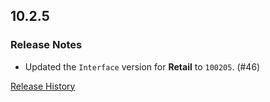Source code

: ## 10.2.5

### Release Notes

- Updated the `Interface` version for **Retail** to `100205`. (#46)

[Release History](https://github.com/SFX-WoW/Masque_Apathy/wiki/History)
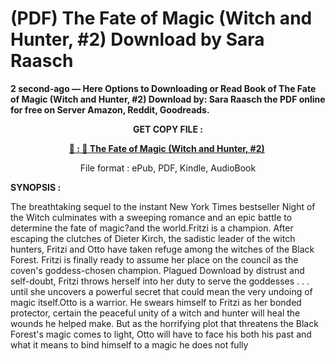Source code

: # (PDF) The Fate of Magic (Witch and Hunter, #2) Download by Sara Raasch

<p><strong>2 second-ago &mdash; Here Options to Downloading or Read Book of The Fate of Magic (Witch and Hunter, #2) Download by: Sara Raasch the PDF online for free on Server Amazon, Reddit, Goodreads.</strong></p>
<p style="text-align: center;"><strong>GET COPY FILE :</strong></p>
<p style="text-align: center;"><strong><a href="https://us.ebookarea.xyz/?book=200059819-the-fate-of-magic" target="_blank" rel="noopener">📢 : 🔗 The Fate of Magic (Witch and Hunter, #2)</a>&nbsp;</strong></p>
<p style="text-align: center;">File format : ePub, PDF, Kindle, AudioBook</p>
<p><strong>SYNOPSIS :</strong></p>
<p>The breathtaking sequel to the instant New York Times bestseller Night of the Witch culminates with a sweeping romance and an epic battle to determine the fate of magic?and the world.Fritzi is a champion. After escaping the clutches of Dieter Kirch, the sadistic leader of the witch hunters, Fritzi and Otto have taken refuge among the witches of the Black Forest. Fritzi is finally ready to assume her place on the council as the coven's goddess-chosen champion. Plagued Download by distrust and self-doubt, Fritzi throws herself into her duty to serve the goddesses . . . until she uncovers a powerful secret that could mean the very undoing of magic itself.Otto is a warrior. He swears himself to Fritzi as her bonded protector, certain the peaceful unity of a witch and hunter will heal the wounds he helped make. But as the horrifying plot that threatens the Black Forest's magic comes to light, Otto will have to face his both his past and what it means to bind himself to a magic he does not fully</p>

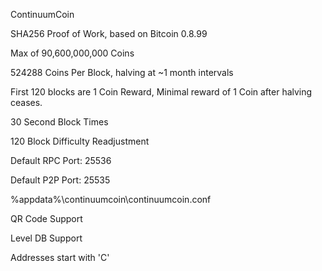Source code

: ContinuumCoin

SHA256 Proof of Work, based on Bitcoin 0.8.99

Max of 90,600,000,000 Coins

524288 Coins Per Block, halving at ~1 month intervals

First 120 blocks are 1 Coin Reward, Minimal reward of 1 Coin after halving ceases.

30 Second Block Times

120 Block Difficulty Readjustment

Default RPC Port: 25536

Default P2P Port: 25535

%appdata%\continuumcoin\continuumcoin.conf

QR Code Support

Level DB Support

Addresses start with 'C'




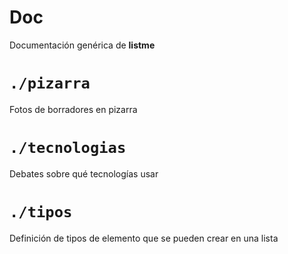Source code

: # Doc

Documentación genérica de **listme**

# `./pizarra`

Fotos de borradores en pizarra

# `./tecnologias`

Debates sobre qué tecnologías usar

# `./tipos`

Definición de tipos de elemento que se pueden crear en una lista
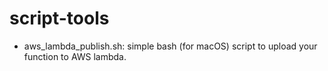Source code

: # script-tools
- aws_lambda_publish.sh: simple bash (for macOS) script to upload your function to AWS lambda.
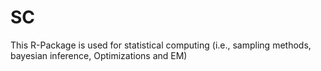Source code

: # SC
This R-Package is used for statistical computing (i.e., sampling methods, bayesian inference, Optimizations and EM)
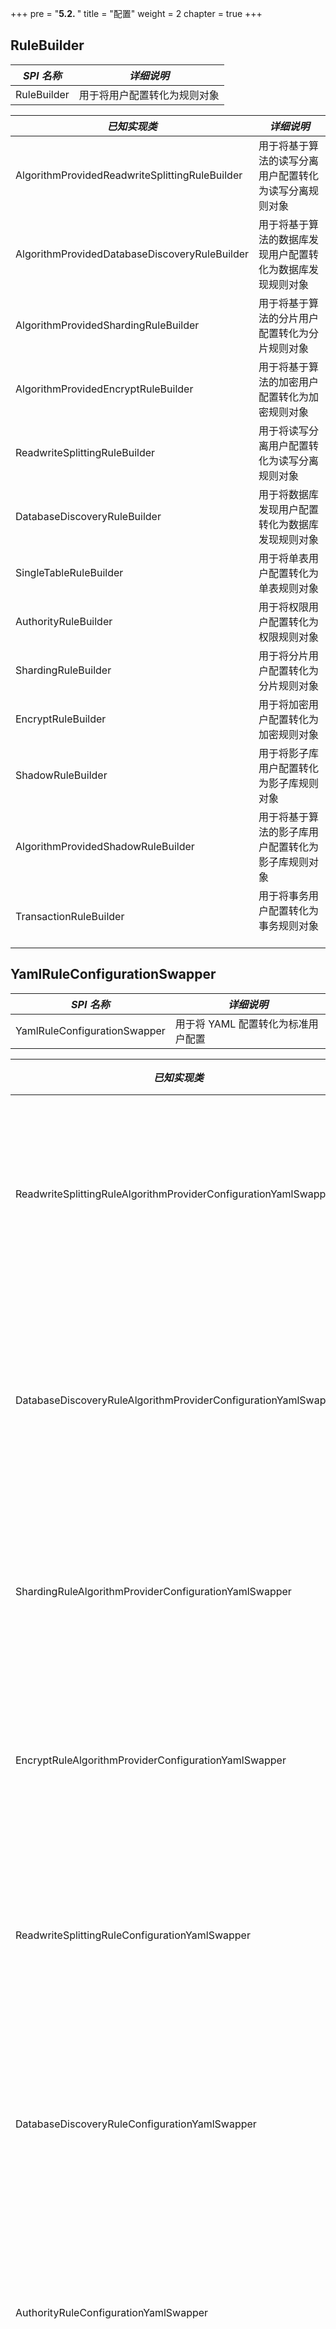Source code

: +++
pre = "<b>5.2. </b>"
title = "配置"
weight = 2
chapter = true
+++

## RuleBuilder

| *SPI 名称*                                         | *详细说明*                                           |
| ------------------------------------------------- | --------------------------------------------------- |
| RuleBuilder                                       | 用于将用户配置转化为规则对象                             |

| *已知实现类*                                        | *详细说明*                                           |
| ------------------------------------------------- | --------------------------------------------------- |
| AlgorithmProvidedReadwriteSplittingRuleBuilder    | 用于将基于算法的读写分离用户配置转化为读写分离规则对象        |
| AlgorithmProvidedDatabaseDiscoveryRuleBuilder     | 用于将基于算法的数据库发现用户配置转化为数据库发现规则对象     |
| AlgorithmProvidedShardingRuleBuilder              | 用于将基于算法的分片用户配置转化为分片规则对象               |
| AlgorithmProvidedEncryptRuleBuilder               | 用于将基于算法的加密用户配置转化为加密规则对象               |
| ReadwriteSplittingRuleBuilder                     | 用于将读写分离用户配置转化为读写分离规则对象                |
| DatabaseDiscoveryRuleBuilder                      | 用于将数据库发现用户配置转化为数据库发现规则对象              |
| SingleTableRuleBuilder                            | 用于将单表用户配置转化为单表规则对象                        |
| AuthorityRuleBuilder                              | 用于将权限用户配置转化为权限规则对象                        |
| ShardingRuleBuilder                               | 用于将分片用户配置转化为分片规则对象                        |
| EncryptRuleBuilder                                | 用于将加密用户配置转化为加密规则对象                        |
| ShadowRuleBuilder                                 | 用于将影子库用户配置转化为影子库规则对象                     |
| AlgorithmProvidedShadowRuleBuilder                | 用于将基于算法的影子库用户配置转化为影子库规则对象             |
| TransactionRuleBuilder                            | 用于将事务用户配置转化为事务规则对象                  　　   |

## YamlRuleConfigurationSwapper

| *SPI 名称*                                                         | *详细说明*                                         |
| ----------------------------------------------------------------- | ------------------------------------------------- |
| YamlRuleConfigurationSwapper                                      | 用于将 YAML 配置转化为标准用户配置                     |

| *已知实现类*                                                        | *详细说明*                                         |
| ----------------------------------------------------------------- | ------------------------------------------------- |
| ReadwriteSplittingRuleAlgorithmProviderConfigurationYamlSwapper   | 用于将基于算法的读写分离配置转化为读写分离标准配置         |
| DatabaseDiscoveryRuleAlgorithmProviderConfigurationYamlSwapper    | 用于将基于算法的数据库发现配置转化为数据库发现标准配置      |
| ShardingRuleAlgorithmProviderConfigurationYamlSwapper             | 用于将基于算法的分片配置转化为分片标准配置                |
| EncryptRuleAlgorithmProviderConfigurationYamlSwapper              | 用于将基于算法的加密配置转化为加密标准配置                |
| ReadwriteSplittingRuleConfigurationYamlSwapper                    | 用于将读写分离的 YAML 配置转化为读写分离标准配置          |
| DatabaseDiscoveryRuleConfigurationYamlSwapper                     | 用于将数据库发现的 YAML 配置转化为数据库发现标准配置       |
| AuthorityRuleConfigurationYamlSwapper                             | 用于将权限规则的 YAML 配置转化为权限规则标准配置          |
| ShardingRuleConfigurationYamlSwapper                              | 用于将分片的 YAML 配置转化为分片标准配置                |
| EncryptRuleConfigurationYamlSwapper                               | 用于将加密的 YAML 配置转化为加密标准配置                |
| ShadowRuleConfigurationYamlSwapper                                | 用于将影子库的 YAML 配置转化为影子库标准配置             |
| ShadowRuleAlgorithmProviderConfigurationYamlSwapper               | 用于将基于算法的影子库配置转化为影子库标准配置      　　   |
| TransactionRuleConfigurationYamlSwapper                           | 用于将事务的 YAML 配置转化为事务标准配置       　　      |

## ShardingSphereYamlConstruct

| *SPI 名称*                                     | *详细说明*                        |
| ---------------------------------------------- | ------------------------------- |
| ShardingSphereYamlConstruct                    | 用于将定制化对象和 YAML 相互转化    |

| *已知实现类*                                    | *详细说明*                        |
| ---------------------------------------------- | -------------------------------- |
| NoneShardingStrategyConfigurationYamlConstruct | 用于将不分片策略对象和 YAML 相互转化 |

##########

When you set down the material above, keep every word exact and include no pictures.

Answer box:
Source code

: ## 10.2.5

### Release Notes

- Updated the `Interface` version for **Retail** to `100205`. (#46)

[Release History](https://github.com/SFX-WoW/Masque_Apathy/wiki/History)
Source code

: # (PDF) The Fate of Magic (Witch and Hunter, #2) Download by Sara Raasch

<p><strong>2 second-ago &mdash; Here Options to Downloading or Read Book of The Fate of Magic (Witch and Hunter, #2) Download by: Sara Raasch the PDF online for free on Server Amazon, Reddit, Goodreads.</strong></p>
<p style="text-align: center;"><strong>GET COPY FILE :</strong></p>
<p style="text-align: center;"><strong><a href="https://us.ebookarea.xyz/?book=200059819-the-fate-of-magic" target="_blank" rel="noopener">📢 : 🔗 The Fate of Magic (Witch and Hunter, #2)</a>&nbsp;</strong></p>
<p style="text-align: center;">File format : ePub, PDF, Kindle, AudioBook</p>
<p><strong>SYNOPSIS :</strong></p>
<p>The breathtaking sequel to the instant New York Times bestseller Night of the Witch culminates with a sweeping romance and an epic battle to determine the fate of magic?and the world.Fritzi is a champion. After escaping the clutches of Dieter Kirch, the sadistic leader of the witch hunters, Fritzi and Otto have taken refuge among the witches of the Black Forest. Fritzi is finally ready to assume her place on the council as the coven's goddess-chosen champion. Plagued Download by distrust and self-doubt, Fritzi throws herself into her duty to serve the goddesses . . . until she uncovers a powerful secret that could mean the very undoing of magic itself.Otto is a warrior. He swears himself to Fritzi as her bonded protector, certain the peaceful unity of a witch and hunter will heal the wounds he helped make. But as the horrifying plot that threatens the Black Forest's magic comes to light, Otto will have to face his both his past and what it means to bind himself to a magic he does not fully</p>

Source code

: ContinuumCoin

SHA256 Proof of Work, based on Bitcoin 0.8.99

Max of 90,600,000,000 Coins

524288 Coins Per Block, halving at ~1 month intervals

First 120 blocks are 1 Coin Reward, Minimal reward of 1 Coin after halving ceases.

30 Second Block Times

120 Block Difficulty Readjustment

Default RPC Port: 25536

Default P2P Port: 25535

%appdata%\continuumcoin\continuumcoin.conf

QR Code Support

Level DB Support

Addresses start with 'C'




Source code

: # Doc

Documentación genérica de **listme**

# `./pizarra`

Fotos de borradores en pizarra

# `./tecnologias`

Debates sobre qué tecnologías usar

# `./tipos`

Definición de tipos de elemento que se pueden crear en una lista
Source code

: # script-tools
- aws_lambda_publish.sh: simple bash (for macOS) script to upload your function to AWS lambda.
Source code

: # SC
This R-Package is used for statistical computing (i.e., sampling methods, bayesian inference, Optimizations and EM)
Source code

: +++
pre = "<b>5.2. </b>"
title = "配置"
weight = 2
chapter = true
+++

## RuleBuilder

| *SPI 名称*                                         | *详细说明*                                           |
| ------------------------------------------------- | --------------------------------------------------- |
| RuleBuilder                                       | 用于将用户配置转化为规则对象                             |

| *已知实现类*                                        | *详细说明*                                           |
| ------------------------------------------------- | --------------------------------------------------- |
| AlgorithmProvidedReadwriteSplittingRuleBuilder    | 用于将基于算法的读写分离用户配置转化为读写分离规则对象        |
| AlgorithmProvidedDatabaseDiscoveryRuleBuilder     | 用于将基于算法的数据库发现用户配置转化为数据库发现规则对象     |
| AlgorithmProvidedShardingRuleBuilder              | 用于将基于算法的分片用户配置转化为分片规则对象               |
| AlgorithmProvidedEncryptRuleBuilder               | 用于将基于算法的加密用户配置转化为加密规则对象               |
| ReadwriteSplittingRuleBuilder                     | 用于将读写分离用户配置转化为读写分离规则对象                |
| DatabaseDiscoveryRuleBuilder                      | 用于将数据库发现用户配置转化为数据库发现规则对象              |
| SingleTableRuleBuilder                            | 用于将单表用户配置转化为单表规则对象                        |
| AuthorityRuleBuilder                              | 用于将权限用户配置转化为权限规则对象                        |
| ShardingRuleBuilder                               | 用于将分片用户配置转化为分片规则对象                        |
| EncryptRuleBuilder                                | 用于将加密用户配置转化为加密规则对象                        |
| ShadowRuleBuilder                                 | 用于将影子库用户配置转化为影子库规则对象                     |
| AlgorithmProvidedShadowRuleBuilder                | 用于将基于算法的影子库用户配置转化为影子库规则对象             |
| TransactionRuleBuilder                            | 用于将事务用户配置转化为事务规则对象                  　　   |

## YamlRuleConfigurationSwapper

| *SPI 名称*                                                         | *详细说明*                                         |
| ----------------------------------------------------------------- | ------------------------------------------------- |
| YamlRuleConfigurationSwapper                                      | 用于将 YAML 配置转化为标准用户配置                     |

| *已知实现类*                                                        | *详细说明*                                         |
| ----------------------------------------------------------------- | ------------------------------------------------- |
| ReadwriteSplittingRuleAlgorithmProviderConfigurationYamlSwapper   | 用于将基于算法的读写分离配置转化为读写分离标准配置         |
| DatabaseDiscoveryRuleAlgorithmProviderConfigurationYamlSwapper    | 用于将基于算法的数据库发现配置转化为数据库发现标准配置      |
| ShardingRuleAlgorithmProviderConfigurationYamlSwapper             | 用于将基于算法的分片配置转化为分片标准配置                |
| EncryptRuleAlgorithmProviderConfigurationYamlSwapper              | 用于将基于算法的加密配置转化为加密标准配置                |
| ReadwriteSplittingRuleConfigurationYamlSwapper                    | 用于将读写分离的 YAML 配置转化为读写分离标准配置          |
| DatabaseDiscoveryRuleConfigurationYamlSwapper                     | 用于将数据库发现的 YAML 配置转化为数据库发现标准配置       |
| AuthorityRuleConfigurationYamlSwapper                             | 用于将权限规则的 YAML 配置转化为权限规则标准配置          |
| ShardingRuleConfigurationYamlSwapper                              | 用于将分片的 YAML 配置转化为分片标准配置                |
| EncryptRuleConfigurationYamlSwapper                               | 用于将加密的 YAML 配置转化为加密标准配置                |
| ShadowRuleConfigurationYamlSwapper                                | 用于将影子库的 YAML 配置转化为影子库标准配置             |
| ShadowRuleAlgorithmProviderConfigurationYamlSwapper               | 用于将基于算法的影子库配置转化为影子库标准配置      　　   |
| TransactionRuleConfigurationYamlSwapper                           | 用于将事务的 YAML 配置转化为事务标准配置       　　      |

## ShardingSphereYamlConstruct

| *SPI 名称*                                     | *详细说明*                        |
| ---------------------------------------------- | ------------------------------- |
| ShardingSphereYamlConstruct                    | 用于将定制化对象和 YAML 相互转化    |

| *已知实现类*                                    | *详细说明*                        |
| ---------------------------------------------- | -------------------------------- |
| NoneShardingStrategyConfigurationYamlConstruct | 用于将不分片策略对象和 YAML 相互转化 |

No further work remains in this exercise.